Inside Out – 5

To its credit, I was able to sit through the whole movie (having nowhere else to go), and it was clearly much better than all the animated trailers that preceded it (and I count Pan in that category). It was clever in concept – that is, positing five emotions as drivers of how we feel at any time, although I have no idea how the writers decided that Joy is primus inter pares. Still, the “chase” scene near the end was as ridiculous as the chase scene in every action movie. I also have no idea who the intended audience is for movies like this, but it didn’t quicken my desire to be a grandparent.

Nobody From Nowhere (Un Illustre Inconnu) – 6

A very bizarre story, slightly more engaging than annoying, in which an undistinguished real estate agent tries out the personas of his clients. Perhaps it is intended as a meditation on identity: do clothes make the man, or will a wax mask do it, or the voice? Or do you have to take on his personal relationships as well? But why does our “hero” choose a reclusive violinist as the personality he will inhabit for the rest of his life? And why do we think his imposture, which defies credibility in the first place, will hold up during five years in prison? And why does he willingly go in for a crime he didn’t commit? And how could the police possibly pin the non-crime against the wrong person on him? And how dare the director start his film at the end, go into flashback mode to tell the story, then carry the plot another half-hour after we reach what we thought was the end? And who would have bought an apartment from this “nobody” in the first place?

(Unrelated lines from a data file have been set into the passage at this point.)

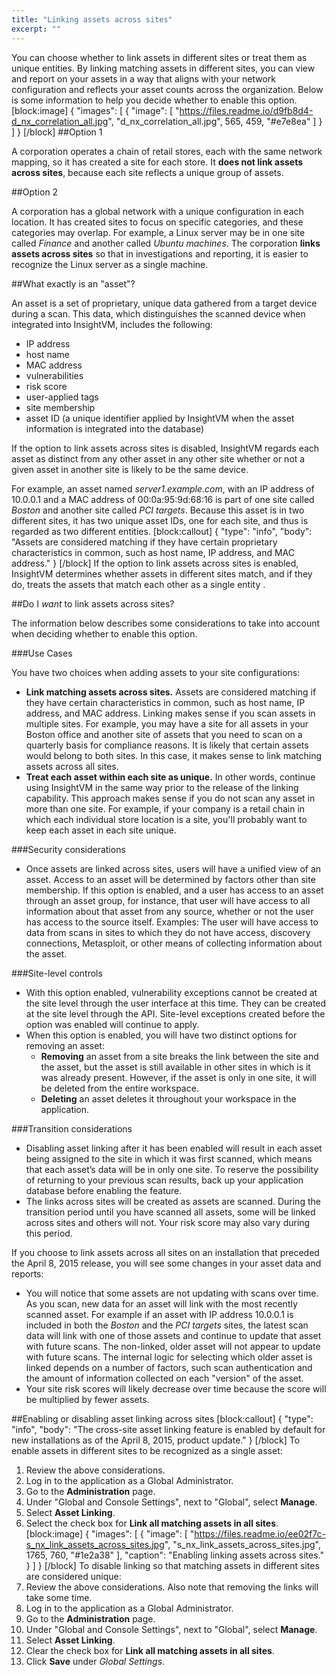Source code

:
 ```yaml
---
title: "Linking assets across sites"
excerpt: ""
---
```

You can choose whether to link assets in different sites or treat them as unique entities. By linking matching assets in different sites, you can view and report on your assets in a way that aligns with your network configuration and reflects your asset counts across the organization. Below is some information to help you decide whether to enable this option.
[block:image]
{
  "images": [
    {
      "image": [
        "https://files.readme.io/d9fb8d4-d_nx_correlation_all.jpg",
        "d_nx_correlation_all.jpg",
        565,
        459,
        "#e7e8ea"
      ]
    }
  ]
}
[/block]
##Option 1

A corporation operates a chain of retail stores, each with the same network mapping, so it has created a site for each store. It **does not link assets across sites**, because each site reflects a unique group of assets.

##Option 2

A corporation has a global network with a unique configuration in each location. It has created sites to focus on specific categories, and these categories may overlap. For example, a Linux server may be in one site called _Finance_ and another called _Ubuntu machines_. The corporation **links assets across sites** so that in investigations and reporting, it is easier to recognize the Linux server as a single machine.

##What exactly is an "asset"?

An asset is a set of proprietary, unique data gathered from a target device during a scan. This data, which distinguishes the scanned device when integrated into InsightVM, includes the following:
* IP address
* host name
* MAC address
* vulnerabilities
* risk score
* user-applied tags
* site membership
* asset ID (a unique identifier applied by InsightVM when the asset information is integrated into the database)

If the option to link assets across sites is disabled, InsightVM regards each asset as distinct from any other asset in any other site whether or not a given asset in another site is likely to be the same device.

For example, an asset named _server1.example.com_, with an IP address of 10.0.0.1 and a MAC address of 00:0a:95:9d:68:16 is part of one site called _Boston_ and another site called _PCI targets_. Because this asset is in two different sites, it has two unique asset IDs, one for each site, and thus is regarded as two different entities.
[block:callout]
{
  "type": "info",
  "body": "Assets are considered matching if they have certain proprietary characteristics in common, such as host name, IP address, and MAC address."
}
[/block]
If the option to link assets across sites is enabled, InsightVM determines whether assets in different sites match, and if they do, treats the assets that match each other as a single entity .

##Do I _want_ to link assets across sites?

The information below describes some considerations to take into account when deciding whether to enable this option.

###Use Cases

You have two choices when adding assets to your site configurations:
* **Link matching assets across sites.** Assets are considered matching if they have certain characteristics in common, such as host name, IP address, and MAC address. Linking makes sense if you scan assets in multiple sites. For example, you may have a site for all assets in your Boston office and another site of assets that you need to scan on a quarterly basis for compliance reasons. It is likely that certain assets would belong to both sites. In this case, it makes sense to link matching assets across all sites.
* **Treat each asset within each site as unique.** In other words, continue using InsightVM in the same way prior to the release of the linking capability. This approach makes sense if you do not scan any asset in more than one site. For example, if your company is a retail chain in which each individual store location is a site, you'll probably want to keep each asset in each site unique.

###Security considerations

* Once assets are linked across sites, users will have a unified view of an asset. Access to an asset will be determined by factors other than site membership. If this option is enabled, and a user has access to an asset through an asset group, for instance, that user will have access to all information about that asset from any source, whether or not the user has access to the source itself. Examples: The user will have access to data from scans in sites to which they do not have access, discovery connections, Metasploit, or other means of collecting information about the asset.

###Site-level controls

* With this option enabled, vulnerability exceptions cannot be created at the site level through the user interface at this time. They can be created at the site level through the API. Site-level exceptions created before the option was enabled will continue to apply.
* When this option is enabled, you will have two distinct options for removing an asset:
   * **Removing** an asset from a site breaks the link between the site and the asset, but the asset is still available in other sites in which is it was already present. However, if the asset is only in one site, it will be deleted from the entire workspace.
   * **Deleting** an asset deletes it throughout your workspace in the application.

###Transition considerations

* Disabling asset linking after it has been enabled will result in each asset being assigned to the site in which it was first scanned, which means that each asset’s data will be in only one site. To reserve the possibility of returning to your previous scan results, back up your application database before enabling the feature.
* The links across sites will be created as assets are scanned. During the transition period until you have scanned all assets, some will be linked across sites and others will not. Your risk score may also vary during this period.

If you choose to link assets across all sites on an installation that preceded the April 8, 2015 release, you will see some changes in your asset data and reports:
* You will notice that some assets are not updating with scans over time. As you scan, new data for an asset will link with the most recently scanned asset. For example if an asset with IP address 10.0.0.1 is included in both the _Boston_ and the _PCI targets_ sites, the latest scan data will link with one of those assets and continue to update that asset with future scans. The non-linked, older asset will not appear to update with future scans. The internal logic for selecting which older asset is linked depends on a number of factors, such scan authentication and the amount of information collected on each "version" of the asset.
* Your site risk scores will likely decrease over time because the score will be multiplied by fewer assets.

##Enabling or disabling asset linking across sites
[block:callout]
{
  "type": "info",
  "body": "The cross-site asset linking feature is enabled by default for new installations as of the April 8, 2015, product update."
}
[/block]
To enable assets in different sites to be recognized as a single asset:
1. Review the above considerations.
2. Log in to the application as a Global Administrator.
3. Go to the **Administration** page.
4. Under "Global and Console Settings", next to "Global", select **Manage**.
5. Select **Asset Linking**.
6. Select the check box for **Link all matching assets in all sites**.
[block:image]
{
  "images": [
    {
      "image": [
        "https://files.readme.io/ee02f7c-s_nx_link_assets_across_sites.jpg",
        "s_nx_link_assets_across_sites.jpg",
        1765,
        760,
        "#1e2a38"
      ],
      "caption": "Enabling linking assets across sites."
    }
  ]
}
[/block]
To disable linking so that matching assets in different sites are considered unique:
1. Review the above considerations. Also note that removing the links will take some time.
2. Log in to the application as a Global Administrator.
3. Go to the **Administration** page.
4. Under "Global and Console Settings", next to "Global", select **Manage**.
5. Select **Asset Linking**.
6. Clear the check box for **Link all matching assets in all sites**.
7. Click **Save** under _Global Settings_.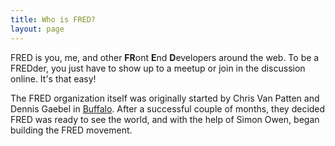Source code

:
 ```yaml
---
title: Who is FRED?
layout: page 
---
```


FRED is you, me, and other **FR**ont **E**nd **D**evelopers around the web. To be a FREDder, you just have to show up to a meetup or join in the discussion online. It's that easy!

The FRED organization itself was originally started by Chris Van Patten and Dennis Gaebel in [Buffalo](/buffalo/). After a successful couple of months, they decided FRED was ready to see the world, and with the help of Simon Owen, began building the FRED movement.
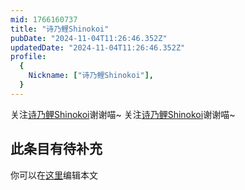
 ```yaml
---
mid: 1766160737
title: "诗乃鲤Shinokoi"
pubDate: "2024-11-04T11:26:46.352Z"
updatedDate: "2024-11-04T11:26:46.352Z"
profile:
  {
    Nickname: ["诗乃鲤Shinokoi"],
  }
---
```


关注[诗乃鲤Shinokoi](https://space.bilibili.com/1766160737)谢谢喵~ 关注[诗乃鲤Shinokoi](https://space.bilibili.com/1766160737)谢谢喵~

## 此条目有待补充
你可以在[这里](https://github.com/Yuhanawa/VTuber.ICU/edit/master/src/content/v/诗乃鲤Shinokoi/index.md)编辑本文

Number One Fan (Elle L’Adore) – 8

An attractive but slightly loony fan of singer Vincent Lacroix is asked, as a favor, to dispose of his girlfriend’s body and then, as a result, is treated as a murder suspect. Meanwhile, the police team investigating the disappearance is having their own, typically French, problems. Lives are hanging in the balance, but it’s not really that serious, as there was no murder in the first place. “Oh, what a tangled web we weave,” etc., seems to be the message of this droll detective thriller, anchored by the wonderful character remarkably performed by Sandrine Kiberlain. Clever, delightful, and like the best French movies, it couldn’t have cost much to make.

Trainwreck – 7.9

This Judd Apatow-Amy Schumer flick featured every cliche in the rom-com book, but hey, it’s a pretty good book! I laughed pretty much the whole way through every silly scene, enjoying the company of all the characters, from Bill Hader and Tilda Swinton to Brie Larson to LeBron James and Chrissie Evert. The reviews I’ve seen have been unduly negative, but 1) I’ve never seen Amy Schumer’s Comedy Central show, so wasn’t comparing the movie to anything and 2) even though the dirty jokes were told by a woman, I wasn’t looking at this as any kind of feminist statement. Nothing was “real,” except in the sense of parody, but this was a far more recognizable world than Spy.

Amy – 8

An awfully good documentary about Amy Winehouse on several levels. It captured her art. It captured her tortured personal life. Other than her mother, it showed us all the important people around her, bad and good. It told her story, pretty much from beginning to end. Going in, I knew her name. Leaving, I felt I knew her. What made the documentary exceptional was the access the director had to intimate moments, home movies, family and friends as well as clips of the public persona, so we could see what was going on behind the scene. And then there was the paparazzi effect: as we watched, we scorned the ruthless cameramen who made her life hell while taking in their pictures ourselves. We are not as bad as Jay Leno, cracking jokes about Amy’s drug dependency, but the movie feeds us this story, and we eat it up.

Spy – 6

Allison Janney adds gravitas to any role, and I felt grounded whenever her deputy director of the CIA was onscreen. Not so much everyone else, but Jason Statham and Miranda Hart were perfect hoots and Rose Byrne was utterly gorgeous. Of course, it was Melissa McCarthy’s movie, which was both a strength and weakness: you couldn’t take her seriously, so there wasn’t much for the jokes to play off of. Her humor is better in a supporting role.